Obama to meet with Cambodia's longtime 'strongman'


President Obama met Burmese opposition leader Aung San Suu Kyi before travelling to Cambodia.

Photo by DAP-NEWS
Photo by DAP-NEWS
                          Barack Obama's motorcade upon arrival in Phnom Penh.
 
By GRANT PECK |  
The Huffington Post
November 19, 2012 | AP

PHNOM PENH, Cambodia — President Barack Obama arrives in Cambodia on Monday having just won four more years in office, but that is nothing compared to his host, Hun Sen.

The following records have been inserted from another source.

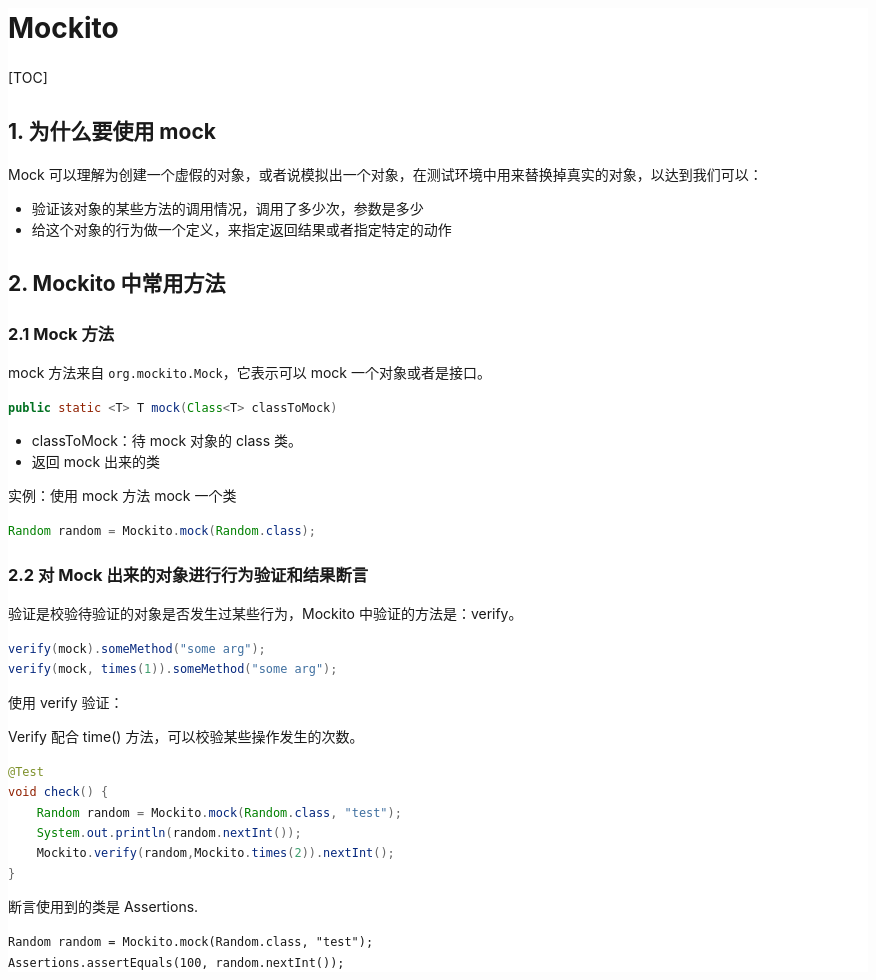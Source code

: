 # Mockito

[TOC]

## 1. 为什么要使用 mock

Mock 可以理解为创建一个虚假的对象，或者说模拟出一个对象，在测试环境中用来替换掉真实的对象，以达到我们可以：

- 验证该对象的某些方法的调用情况，调用了多少次，参数是多少
- 给这个对象的行为做一个定义，来指定返回结果或者指定特定的动作

## 2. Mockito 中常用方法

### 2.1 Mock 方法

mock 方法来自 `org.mockito.Mock`，它表示可以 mock 一个对象或者是接口。

```java
public static <T> T mock(Class<T> classToMock)
```

- classToMock：待 mock 对象的 class 类。
- 返回 mock 出来的类

实例：使用 mock 方法 mock 一个类

```java
Random random = Mockito.mock(Random.class);
```

### 2.2 对 Mock 出来的对象进行行为验证和结果断言

验证是校验待验证的对象是否发生过某些行为，Mockito 中验证的方法是：verify。

```java
verify(mock).someMethod("some arg");
verify(mock, times(1)).someMethod("some arg");
```

使用 verify 验证：

Verify 配合 time() 方法，可以校验某些操作发生的次数。

```java
@Test
void check() {
    Random random = Mockito.mock(Random.class, "test");
    System.out.println(random.nextInt());
    Mockito.verify(random,Mockito.times(2)).nextInt();
}
```

断言使用到的类是 Assertions.

```
Random random = Mockito.mock(Random.class, "test");
Assertions.assertEquals(100, random.nextInt());
```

The 60-year-old Cambodian prime minister has held power since Ronald Reagan was in the White House, and says he's not stepping down until he is 90.
Hun Sen is known as one of Asia's most Machiavellian politicians, with a knack for making sure his rivals end up in jail or in exile. A laudatory biography is subtitled "Strongman of Cambodia," and some would say that's putting it mildly.
Yet, through his country's civil wars, a U.N. peace process and several elections, the one-time communist cadre has always managed to come out on top. Over the last decade, he has also overseen modest economic growth and stability in a country plagued by desperate poverty and nearly destroyed under the Khmer Rouge "killing fields" regime.
Obama is going to Phnom Penh – the first visit ever by a U.S. president to Cambodia – because it is hosting the annual East Asia Summit. But White House aides say the president will also raise human rights concerns in his meeting with Hun Sen.
"He is intelligent, combative, tactical, and self-absorbed," says historian David Chandler, a Cambodia expert at Australia's Monash University and a critic of Hun Sen's rule.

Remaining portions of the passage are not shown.